Record extracts
-------------------------

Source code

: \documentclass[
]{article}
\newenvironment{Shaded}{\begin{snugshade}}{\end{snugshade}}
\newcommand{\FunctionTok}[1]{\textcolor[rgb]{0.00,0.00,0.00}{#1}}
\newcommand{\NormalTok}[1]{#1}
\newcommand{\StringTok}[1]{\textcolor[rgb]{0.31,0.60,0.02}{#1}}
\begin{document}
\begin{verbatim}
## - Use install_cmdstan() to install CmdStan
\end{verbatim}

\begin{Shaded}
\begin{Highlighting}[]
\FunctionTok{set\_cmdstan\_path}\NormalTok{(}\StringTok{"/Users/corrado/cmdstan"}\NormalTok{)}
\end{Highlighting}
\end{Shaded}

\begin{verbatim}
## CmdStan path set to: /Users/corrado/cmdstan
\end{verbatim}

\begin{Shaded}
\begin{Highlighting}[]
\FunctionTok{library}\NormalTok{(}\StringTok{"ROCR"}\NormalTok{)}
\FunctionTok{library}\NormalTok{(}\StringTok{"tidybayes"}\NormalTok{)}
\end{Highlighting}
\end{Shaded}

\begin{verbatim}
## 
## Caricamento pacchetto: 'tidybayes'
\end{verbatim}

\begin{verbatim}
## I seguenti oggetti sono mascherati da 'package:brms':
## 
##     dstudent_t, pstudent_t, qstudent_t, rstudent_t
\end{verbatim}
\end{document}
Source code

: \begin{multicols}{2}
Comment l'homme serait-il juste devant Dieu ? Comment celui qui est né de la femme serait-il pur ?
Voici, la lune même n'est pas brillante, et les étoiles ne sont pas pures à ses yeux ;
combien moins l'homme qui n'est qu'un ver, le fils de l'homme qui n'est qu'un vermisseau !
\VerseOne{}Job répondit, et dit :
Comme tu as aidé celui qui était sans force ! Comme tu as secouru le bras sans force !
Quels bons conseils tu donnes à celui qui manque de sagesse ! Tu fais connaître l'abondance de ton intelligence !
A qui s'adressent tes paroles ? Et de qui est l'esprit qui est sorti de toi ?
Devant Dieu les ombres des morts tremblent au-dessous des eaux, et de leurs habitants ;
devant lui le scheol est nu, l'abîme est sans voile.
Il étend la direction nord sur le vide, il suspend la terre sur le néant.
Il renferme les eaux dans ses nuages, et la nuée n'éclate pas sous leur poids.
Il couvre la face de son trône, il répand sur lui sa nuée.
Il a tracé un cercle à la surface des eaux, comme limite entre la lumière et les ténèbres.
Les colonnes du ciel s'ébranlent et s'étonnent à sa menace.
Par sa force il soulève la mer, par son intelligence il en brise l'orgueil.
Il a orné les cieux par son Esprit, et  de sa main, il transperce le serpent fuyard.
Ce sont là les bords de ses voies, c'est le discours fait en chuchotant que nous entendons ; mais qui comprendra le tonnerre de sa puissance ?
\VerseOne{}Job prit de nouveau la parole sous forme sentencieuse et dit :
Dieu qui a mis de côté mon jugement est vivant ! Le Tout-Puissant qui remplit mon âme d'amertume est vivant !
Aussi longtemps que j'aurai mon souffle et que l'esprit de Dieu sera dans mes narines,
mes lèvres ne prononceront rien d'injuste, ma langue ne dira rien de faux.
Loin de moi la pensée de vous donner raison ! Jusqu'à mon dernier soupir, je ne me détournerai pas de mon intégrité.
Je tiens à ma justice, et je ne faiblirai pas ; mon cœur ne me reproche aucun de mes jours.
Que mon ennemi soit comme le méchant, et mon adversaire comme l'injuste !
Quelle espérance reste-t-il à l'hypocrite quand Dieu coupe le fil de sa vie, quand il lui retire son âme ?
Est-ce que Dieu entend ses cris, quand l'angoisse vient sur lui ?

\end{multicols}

-------------------------

Activity
Reproduce the data exactly, altering nothing.

Answer
Source code

: \documentclass[
]{article}
\newenvironment{Shaded}{\begin{snugshade}}{\end{snugshade}}
\newcommand{\FunctionTok}[1]{\textcolor[rgb]{0.00,0.00,0.00}{#1}}
\newcommand{\NormalTok}[1]{#1}
\newcommand{\StringTok}[1]{\textcolor[rgb]{0.31,0.60,0.02}{#1}}
\begin{document}
\begin{verbatim}
## - Use install_cmdstan() to install CmdStan
\end{verbatim}

\begin{Shaded}
\begin{Highlighting}[]
\FunctionTok{set\_cmdstan\_path}\NormalTok{(}\StringTok{"/Users/corrado/cmdstan"}\NormalTok{)}
\end{Highlighting}
\end{Shaded}

\begin{verbatim}
## CmdStan path set to: /Users/corrado/cmdstan
\end{verbatim}

\begin{Shaded}
\begin{Highlighting}[]
\FunctionTok{library}\NormalTok{(}\StringTok{"ROCR"}\NormalTok{)}
\FunctionTok{library}\NormalTok{(}\StringTok{"tidybayes"}\NormalTok{)}
\end{Highlighting}
\end{Shaded}

\begin{verbatim}
## 
## Caricamento pacchetto: 'tidybayes'
\end{verbatim}

\begin{verbatim}
## I seguenti oggetti sono mascherati da 'package:brms':
## 
##     dstudent_t, pstudent_t, qstudent_t, rstudent_t
\end{verbatim}
\end{document}
Source code

: \begin{multicols}{2}
Comment l'homme serait-il juste devant Dieu ? Comment celui qui est né de la femme serait-il pur ?
Voici, la lune même n'est pas brillante, et les étoiles ne sont pas pures à ses yeux ;
combien moins l'homme qui n'est qu'un ver, le fils de l'homme qui n'est qu'un vermisseau !
\VerseOne{}Job répondit, et dit :
Comme tu as aidé celui qui était sans force ! Comme tu as secouru le bras sans force !
Quels bons conseils tu donnes à celui qui manque de sagesse ! Tu fais connaître l'abondance de ton intelligence !
A qui s'adressent tes paroles ? Et de qui est l'esprit qui est sorti de toi ?
Devant Dieu les ombres des morts tremblent au-dessous des eaux, et de leurs habitants ;
devant lui le scheol est nu, l'abîme est sans voile.
Il étend la direction nord sur le vide, il suspend la terre sur le néant.
Il renferme les eaux dans ses nuages, et la nuée n'éclate pas sous leur poids.
Il couvre la face de son trône, il répand sur lui sa nuée.
Il a tracé un cercle à la surface des eaux, comme limite entre la lumière et les ténèbres.
Les colonnes du ciel s'ébranlent et s'étonnent à sa menace.
Par sa force il soulève la mer, par son intelligence il en brise l'orgueil.
Il a orné les cieux par son Esprit, et  de sa main, il transperce le serpent fuyard.
Ce sont là les bords de ses voies, c'est le discours fait en chuchotant que nous entendons ; mais qui comprendra le tonnerre de sa puissance ?
\VerseOne{}Job prit de nouveau la parole sous forme sentencieuse et dit :
Dieu qui a mis de côté mon jugement est vivant ! Le Tout-Puissant qui remplit mon âme d'amertume est vivant !
Aussi longtemps que j'aurai mon souffle et que l'esprit de Dieu sera dans mes narines,
mes lèvres ne prononceront rien d'injuste, ma langue ne dira rien de faux.
Loin de moi la pensée de vous donner raison ! Jusqu'à mon dernier soupir, je ne me détournerai pas de mon intégrité.
Je tiens à ma justice, et je ne faiblirai pas ; mon cœur ne me reproche aucun de mes jours.
Que mon ennemi soit comme le méchant, et mon adversaire comme l'injuste !
Quelle espérance reste-t-il à l'hypocrite quand Dieu coupe le fil de sa vie, quand il lui retire son âme ?
Est-ce que Dieu entend ses cris, quand l'angoisse vient sur lui ?

\end{multicols}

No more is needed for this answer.